Mahkemece, ek ders ücret bordroları celbedilmiş ise de; davacının çalışmasının niteliği gereğince ve yeterince araştırma konusu yapılmamıştır. Bu nedenle; dava konusu dönemlere ilişkin ders ve yoklama defterleri, özellikle puantajlar getirtilmeli, bu tür belgelerde noksanlık varsa bunun nedeni araştırılmalı, gerekirse işveren kurumun ilgili şef, amir ve müdür gibi yetkili kişileri dinlenerek bir sonuca ulaşılmalı, hüküm altına alınan süreler yönünden davacının resmi belgelerde belirtilen ders saatlerinden sonra kursta kalmasının haklı bir gerekçesinin bulunup bulunmadığı araştırılmalı, deliller hep birlikte değerlendirilip takdir edilerek varılacak sonuç uyarınca bir karar verilmelidir.

Mahkemece, açıklanan maddi ve hukuki olgular gözetilmeksizin eksik inceleme ve araştırma sonucunda yazılı şekilde hüküm kurulmuş olması, usul ve yasaya aykırı olup, bozma nedenidir.
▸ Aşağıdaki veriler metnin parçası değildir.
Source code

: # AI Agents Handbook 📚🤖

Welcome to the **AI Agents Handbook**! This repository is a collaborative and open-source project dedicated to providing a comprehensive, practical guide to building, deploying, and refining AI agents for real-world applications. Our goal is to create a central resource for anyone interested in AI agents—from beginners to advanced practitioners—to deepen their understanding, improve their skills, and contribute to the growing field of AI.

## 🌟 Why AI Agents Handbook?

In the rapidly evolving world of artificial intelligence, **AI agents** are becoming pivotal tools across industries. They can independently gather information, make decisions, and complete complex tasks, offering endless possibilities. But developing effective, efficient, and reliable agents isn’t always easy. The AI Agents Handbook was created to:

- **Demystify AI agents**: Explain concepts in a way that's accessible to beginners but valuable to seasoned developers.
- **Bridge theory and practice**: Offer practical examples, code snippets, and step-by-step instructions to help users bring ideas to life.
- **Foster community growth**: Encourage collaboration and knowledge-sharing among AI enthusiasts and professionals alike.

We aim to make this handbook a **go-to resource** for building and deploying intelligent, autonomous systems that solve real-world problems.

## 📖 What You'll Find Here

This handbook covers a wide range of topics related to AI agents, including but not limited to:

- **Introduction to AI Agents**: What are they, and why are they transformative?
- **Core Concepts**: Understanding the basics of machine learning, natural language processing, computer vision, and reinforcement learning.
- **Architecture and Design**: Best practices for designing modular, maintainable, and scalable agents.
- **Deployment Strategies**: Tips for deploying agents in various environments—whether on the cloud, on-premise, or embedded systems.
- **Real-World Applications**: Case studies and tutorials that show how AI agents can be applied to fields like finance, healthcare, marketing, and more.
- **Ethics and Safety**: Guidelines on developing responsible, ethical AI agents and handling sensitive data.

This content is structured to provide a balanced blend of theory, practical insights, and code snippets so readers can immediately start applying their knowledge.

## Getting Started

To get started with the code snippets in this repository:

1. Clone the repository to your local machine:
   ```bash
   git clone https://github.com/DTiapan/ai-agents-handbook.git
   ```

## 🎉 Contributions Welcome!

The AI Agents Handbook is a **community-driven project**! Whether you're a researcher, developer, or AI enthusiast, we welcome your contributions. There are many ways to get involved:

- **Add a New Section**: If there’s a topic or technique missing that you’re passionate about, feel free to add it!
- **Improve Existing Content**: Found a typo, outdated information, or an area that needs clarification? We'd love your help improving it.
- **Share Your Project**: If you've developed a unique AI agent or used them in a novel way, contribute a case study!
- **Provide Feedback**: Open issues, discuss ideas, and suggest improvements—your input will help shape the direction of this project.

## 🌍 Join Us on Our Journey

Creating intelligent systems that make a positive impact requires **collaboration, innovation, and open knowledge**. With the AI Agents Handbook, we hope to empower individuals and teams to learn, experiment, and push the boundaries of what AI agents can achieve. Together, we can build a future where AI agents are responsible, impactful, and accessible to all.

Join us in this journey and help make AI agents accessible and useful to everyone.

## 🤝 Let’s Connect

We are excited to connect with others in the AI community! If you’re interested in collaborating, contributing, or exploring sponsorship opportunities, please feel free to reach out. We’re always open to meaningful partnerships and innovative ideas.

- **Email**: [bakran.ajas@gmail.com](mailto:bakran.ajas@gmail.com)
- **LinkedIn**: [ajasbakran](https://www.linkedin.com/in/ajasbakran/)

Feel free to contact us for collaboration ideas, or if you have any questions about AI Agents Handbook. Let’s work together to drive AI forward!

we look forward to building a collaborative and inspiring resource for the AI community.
O halde, davalı Kurum vekili ile davalı Milli Eğitim Bakanlığı adına Hazine vekilinin bu yönleri amaçlayan temyiz itirazları kabul edilmeli ve hüküm bozulmalıdır.

SONUÇ : Temyiz edilen hükmün yukarıda açıklanan nedenlerle ( BOZULMASINA ), 24.03.2011 gününde oybirliğiyle karar verildi.